Cuando los romanos llegaron a la Península Ibérica en el siglo segundo antes de Cristo, se encontraron con íberos, celtas y tartesios, los pueblos más antiguos de la hoy España. También estaban ya los griegos y cartagineses disputando el dominio de ese suelo estratégico del mundo antiguo. Los romanos, tenaces, dejaron ahí casi «nada»: un nombre (Hispania), caminos eternos, ciudades de piedra, acueductos, organización política, códigos y, al final del imperio y ya oficializado, el cristianismo. Es decir, la principal aportación de ese imperio fue unidad. Las conquistas romanas comenzaron en tal época y se extendieron por casi todo el territorio.

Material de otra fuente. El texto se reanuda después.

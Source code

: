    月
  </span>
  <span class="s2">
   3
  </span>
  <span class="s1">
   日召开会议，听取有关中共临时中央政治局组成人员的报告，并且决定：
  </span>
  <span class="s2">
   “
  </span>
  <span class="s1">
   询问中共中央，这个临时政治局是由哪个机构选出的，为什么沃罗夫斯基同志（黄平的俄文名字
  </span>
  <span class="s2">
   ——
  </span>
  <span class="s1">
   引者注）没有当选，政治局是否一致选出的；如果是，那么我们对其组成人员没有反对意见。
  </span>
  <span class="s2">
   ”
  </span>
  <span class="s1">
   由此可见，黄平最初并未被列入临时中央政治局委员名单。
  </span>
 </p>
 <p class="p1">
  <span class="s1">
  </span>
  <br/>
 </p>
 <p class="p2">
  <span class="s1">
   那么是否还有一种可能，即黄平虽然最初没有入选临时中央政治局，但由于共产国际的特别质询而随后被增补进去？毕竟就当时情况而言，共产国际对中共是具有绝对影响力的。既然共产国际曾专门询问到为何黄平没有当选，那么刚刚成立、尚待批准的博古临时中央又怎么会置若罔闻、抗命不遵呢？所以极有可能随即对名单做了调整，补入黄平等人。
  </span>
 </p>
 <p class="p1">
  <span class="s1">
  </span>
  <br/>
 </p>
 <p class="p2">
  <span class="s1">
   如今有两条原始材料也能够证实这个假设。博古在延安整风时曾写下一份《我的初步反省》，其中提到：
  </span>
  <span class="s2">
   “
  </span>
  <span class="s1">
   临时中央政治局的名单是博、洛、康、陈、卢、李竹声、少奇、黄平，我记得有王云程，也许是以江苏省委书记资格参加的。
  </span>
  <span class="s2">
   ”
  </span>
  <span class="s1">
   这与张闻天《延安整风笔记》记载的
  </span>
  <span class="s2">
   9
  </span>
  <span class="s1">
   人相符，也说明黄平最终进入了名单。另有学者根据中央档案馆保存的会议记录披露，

Anfiteatro de Mérida, España. El peninsular hispano recibe el legado greco-romano y lo riega en América. La organización política, la lengua, la religión, entre otras muchas expresiones humanas, son la herencia cultural que Europa implanta en el «nuevo continente».
Su dominio militar tardó siete siglos en decaer, pero su soberanía subsiste hasta nuestros días a través de una fuerza aún más poderosa: la cultura, que se traduce en orden, disciplina y estructura, pero también en tecnología, filosofía y ciencia. En conclusión, otorgaron la supremacía de ideas y valores, una estructura mental y una forma de organización.
Diecisiete siglos después, ese mismo mundo romano envía al nuevo continente un procónsul, Hernán Cortés, y funda igualmente ciudades, dicta leyes, impone la religión, da estructura al territorio, nombra autoridades y establece gobiernos. Es decir, Roma, españolizada, vuelve a dar unidad a lo que no tenía. La principal herramienta fue una lengua común, el castellano, hija del latín. Hasta hoy, la mitad occidental del mundo sigue siendo romana, incluyendo México, así como su organización en municipios, el senado, el derecho, la iglesia, la división política, la estructura diplomática, la lengua latina, entre otros rasgos.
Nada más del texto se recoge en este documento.